Saya dan keluarga akhirnya sampe juga di Kebon Raya. Kami cari-cari spot yang bagus buat piknik. Kriteria spot yang bagus: nggak banyak orang yang piknik di situ (syukur-syukur nggak ada orang samsek alias sama sekali), dekat dengan bunyi sungai supaya merasakan seolah dekat dengan pengunungan, dan nggak banyak kelelawar (ngeri aja kalo di atas ada kelelawar kotorannya bisa masuk ke sayuran). Akhirnya spot yang kami impikan, dapat juga.

Selagi keluarga saya menggelar sajadah, eh maksudnya tikar, saya jalan-jalan di seputar situ. Ceritanya mau menghirup udara dari pohon-pohon yang segede-gede gajah itu. Apa yang terjadi saudara-saudara? Saya melihat banyak mobil parkir di depan sebuah venue mirip makam. Eh, bener venue itu adalah makam. Makan siapakah gerangan? Katanya makam Ratu. Bukan Ratu Pantai Selatan, bukan pula Ratu Ngebor alias si Inul. Bukan pula Ratu Elizabeth, maupun Ratu Plaza. Dengan keluguan dan penuh penasaran, saya menyelidiki orang-orang yang masuk ke Makam?

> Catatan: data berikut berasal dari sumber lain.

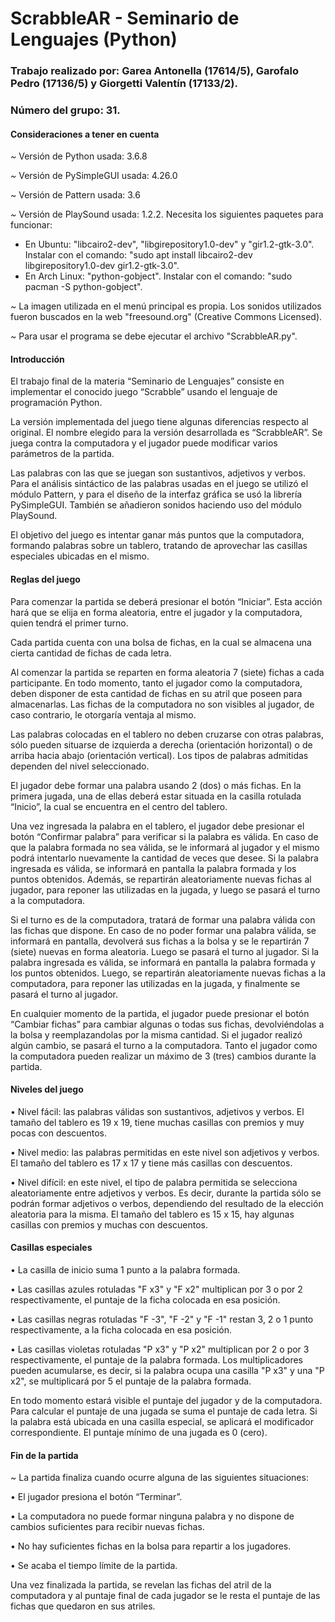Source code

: # ScrabbleAR - Seminario de Lenguajes (Python)

### Trabajo realizado por: Garea Antonella (17614/5), Garofalo Pedro (17136/5) y Giorgetti Valentín (17133/2).

### Número del grupo: 31.

#### Consideraciones a tener en cuenta

*~* Versión de Python usada: 3.6.8

*~* Versión de PySimpleGUI usada: 4.26.0

*~* Versión de Pattern usada: 3.6

*~* Versión de PlaySound usada: 1.2.2. Necesita los siguientes paquetes para funcionar:
- En Ubuntu: "libcairo2-dev", "libgirepository1.0-dev" y "gir1.2-gtk-3.0".
Instalar con el comando: "sudo apt install libcairo2-dev libgirepository1.0-dev gir1.2-gtk-3.0".
- En Arch Linux: "python-gobject".
Instalar con el comando: "sudo pacman -S python-gobject".

*~* La imagen utilizada en el menú principal es propia. Los sonidos utilizados fueron buscados en la web "freesound.org" (Creative Commons Licensed).

*~* Para usar el programa se debe ejecutar el archivo "ScrabbleAR.py".

#### Introducción

El trabajo final de la materia “Seminario de Lenguajes” consiste en implementar el conocido juego “Scrabble” usando el lenguaje de programación Python. 

La versión implementada del juego tiene algunas diferencias respecto al original. El nombre elegido para la versión desarrollada es “ScrabbleAR”. Se juega contra la computadora y el jugador puede modificar varios parámetros de la partida.

Las palabras con las que se juegan son sustantivos, adjetivos y verbos. Para el análisis sintáctico de las palabras usadas en el juego se utilizó el módulo Pattern, y para el diseño de la interfaz gráfica se usó la librería PySimpleGUI. También se añadieron sonidos haciendo uso del módulo PlaySound.

El objetivo del juego es intentar ganar más puntos que la computadora, formando palabras sobre un tablero, tratando de aprovechar las casillas especiales ubicadas en el mismo.

#### Reglas del juego

Para comenzar la partida se deberá presionar el botón “Iniciar”. Esta acción hará que se elija en forma aleatoria, entre el jugador y la computadora, quien tendrá el primer turno.

Cada partida cuenta con una bolsa de fichas, en la cual se almacena una cierta cantidad de fichas de cada letra. 

Al comenzar la partida se reparten en forma aleatoria 7 (siete) fichas a cada participante. En todo momento, tanto el jugador como la computadora, deben disponer de esta cantidad de fichas en su atril que poseen para almacenarlas. Las fichas de la computadora no son visibles al jugador, de caso contrario, le otorgaría ventaja al mismo.

Las palabras colocadas en el tablero no deben cruzarse con otras palabras, sólo pueden situarse de izquierda a derecha (orientación horizontal) o de arriba hacia abajo (orientación vertical). Los tipos de palabras admitidas dependen del nivel seleccionado.

El jugador debe formar una palabra usando 2 (dos) o más fichas. En la primera jugada, una de ellas deberá estar situada en la casilla rotulada “Inicio”, la cual se encuentra en el centro del tablero. 

Una vez ingresada la palabra en el tablero, el jugador debe presionar el botón “Confirmar palabra” para verificar si la palabra es válida. En caso de que la palabra formada no sea válida, se le informará al jugador y el mismo podrá intentarlo nuevamente la cantidad de veces que desee. Si la palabra ingresada es válida, se informará en pantalla la palabra formada y los puntos obtenidos. Además, se repartirán aleatoriamente nuevas fichas al jugador, para reponer las utilizadas en la jugada, y luego se pasará el turno a la computadora.

Si el turno es de la computadora, tratará de formar una palabra válida con las fichas que dispone. En caso de no poder formar una palabra válida, se informará en pantalla, devolverá sus fichas a la bolsa y se le repartirán 7 (siete) nuevas en forma aleatoria. Luego se pasará el turno al jugador. Si la palabra ingresada es válida, se informará en pantalla la palabra formada y los puntos obtenidos. Luego, se repartirán aleatoriamente nuevas fichas a la computadora, para reponer las utilizadas en la jugada, y finalmente se pasará el turno al jugador.

En cualquier momento de la partida, el jugador puede presionar el botón “Cambiar fichas” para cambiar algunas o todas sus fichas, devolviéndolas a la bolsa y reemplazandolas por la misma cantidad. Si el jugador realizó algún cambio, se pasará el turno a la computadora. Tanto el jugador como la computadora pueden realizar un máximo de 3 (tres) cambios durante la partida.

#### Niveles del juego

• Nivel fácil: las palabras válidas son sustantivos, adjetivos y verbos. El tamaño del tablero es 19 x 19, tiene muchas casillas con premios y muy pocas con descuentos.

• Nivel medio: las palabras permitidas en este nivel son adjetivos y verbos. El tamaño del tablero es 17 x 17 y tiene más casillas con descuentos.

• Nivel difícil: en este nivel, el tipo de palabra permitida se selecciona aleatoriamente entre adjetivos y verbos. Es decir, durante la partida sólo se podrán formar adjetivos o verbos, dependiendo del resultado de la elección aleatoria para la misma. El tamaño del tablero es 15 x 15, hay algunas casillas con premios y muchas con descuentos.

#### Casillas especiales

• La casilla de inicio suma 1 punto a la palabra formada.

• Las casillas azules rotuladas "F x3" y "F x2" multiplican por 3 o por 2 respectivamente, el puntaje de la ficha colocada en esa posición.

• Las casillas negras rotuladas "F -3", "F -2" y "F -1" restan 3, 2 o 1 punto respectivamente, a la ficha colocada en esa posición.

• Las casillas violetas rotuladas "P x3" y "P x2" multiplican por 2 o por 3 respectivamente, el puntaje de la palabra formada. Los multiplicadores pueden acumularse, es decir, si la palabra ocupa una casilla "P x3" y una "P x2", se multiplicará por 5 el puntaje de la palabra formada.

En todo momento estará visible el puntaje del jugador y de la computadora. Para calcular el puntaje de una jugada se suma el puntaje de cada letra. Si la palabra está ubicada en una casilla especial, se aplicará el modificador correspondiente. El puntaje mínimo de una jugada es 0 (cero).  

#### Fin de la partida

*~* La partida finaliza cuando ocurre alguna de las siguientes situaciones:

• El jugador presiona el botón “Terminar”.

• La computadora no puede formar ninguna palabra y no dispone de cambios suficientes para recibir nuevas fichas.

• No hay suficientes fichas en la bolsa para repartir a los jugadores.

• Se acaba el tiempo límite de la partida.

Una vez finalizada la partida, se revelan las fichas del atril de la computadora y al puntaje final de cada jugador se le resta el puntaje de las fichas que quedaron en sus atriles.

“Orang-orang ini pada ngapain sih Pak?” tanya saya sok meyelidik pada seorang yang berwajah tua yang katanya Kuncen makam itu.

“Nyekar, Dik,” kata si Kuncen itu. “Adik mau nyekar?”

“Saya sih maunya makan di Ayam Goreng Mas Mono. Tapi karena penasaran, saya jadi ke makam ini. Bapak suka Ayam Goreng Mas Mono?”

“Ah, enggak, Dik. Nggak level. Bapak biasa hang out di MacD,” papar si Kuncen.

“Mac Donnald maksudnya, Pak?”

“Bukan! Megong Dikit! Jadi di pojokan dekat Kebon Raya, adik megong dikit ada tempat makan eunak tenan...”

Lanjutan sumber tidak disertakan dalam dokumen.